While some police need improvement, others may need disciplining “but the president has to do more than criticise them as was done at the opening of the recently held Police Officers’ Conference. As Commander-in-Chief, Head of State, Head of Government and parent the president can act to bring about the change the society yearns for and has been calling for.”
He can start by ensuring the immediate appointment of constitutionally mandated commissions, implementing recommendations outlined in the Disciplined Forces Commission Report and the Linden Commission of Inquiry, among other measures, the group said.
The GTUC also lambasted the government for its sloth in establishing a National Youth Policy to ensure that the nation’s youth are gainfully occupied and said it must take responsibility for the hopelessness and fear that grips this vulnerable group.
Brain drain, hopelessness
“Effective policing is not only dependent on the police. Whilst the police play a major part in crime control, prevention is also important. The government has the primary responsibility to create the enabling environment like ensuring a living wage/salary, taking the young off the streets by re-opening National Service or some form of second opportunity because hopelessness and despair would drive some to criminal activities,” the group said.
“Unabated white collar crime and the police being made to feel some are above the law, when the law offers them no such protection undermine the rule of law and send wrong signals to the society.”
According to the group, misdirecting taxpayers’ money and granting tax concessions for mega concerts is not youth development as concerts cannot address unemployment, underemployment and street corner liming among the young. Rather, these are temporary opiates dulling the hopelessness and despair the young still have to confront when the partying is over.

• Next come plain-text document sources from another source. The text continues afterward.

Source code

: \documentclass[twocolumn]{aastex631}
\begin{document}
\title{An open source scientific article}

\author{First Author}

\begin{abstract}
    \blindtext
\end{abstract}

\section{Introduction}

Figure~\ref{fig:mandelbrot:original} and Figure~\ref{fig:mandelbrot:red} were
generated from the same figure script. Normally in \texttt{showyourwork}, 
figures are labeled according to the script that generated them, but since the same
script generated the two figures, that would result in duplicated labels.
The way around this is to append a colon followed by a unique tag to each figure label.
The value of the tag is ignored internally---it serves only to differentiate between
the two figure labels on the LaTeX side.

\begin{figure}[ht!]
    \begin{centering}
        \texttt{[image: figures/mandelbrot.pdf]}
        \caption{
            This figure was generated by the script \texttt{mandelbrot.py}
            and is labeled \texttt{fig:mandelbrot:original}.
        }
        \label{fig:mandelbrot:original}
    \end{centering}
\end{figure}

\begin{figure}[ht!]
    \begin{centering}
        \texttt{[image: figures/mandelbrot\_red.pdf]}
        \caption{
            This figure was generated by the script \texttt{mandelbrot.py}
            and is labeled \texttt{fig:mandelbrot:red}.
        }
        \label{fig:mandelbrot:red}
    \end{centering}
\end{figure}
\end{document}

This generation is being denied an opportunity to develop a human capital base to take responsibility, get involved and to shape a better future for themselves and their offspring.
“The nation is risking a group being denied a sound future with the administration’s ‘do nothing policy’ that is not only leading to rampant brain drain but also creation of insensitivity and irresponsibility,” the group said.
Further, the GTUC opined that had these acts of police brutality and helplessness by the young occurred under the PNC administration the blame would have been laid at the feet of its leaders and some political parties would have found fodder in these for political mileage. In addition, any weakness, perceived or otherwise, in the Force would have been criticised by the PPP as the PNC’s Force. However, after 21 years in office it is no longer the PNC’s Force it is the PPP’s Force and as such the president must today take full responsibility for police brutality and the prevalence of injustices suffered by the people.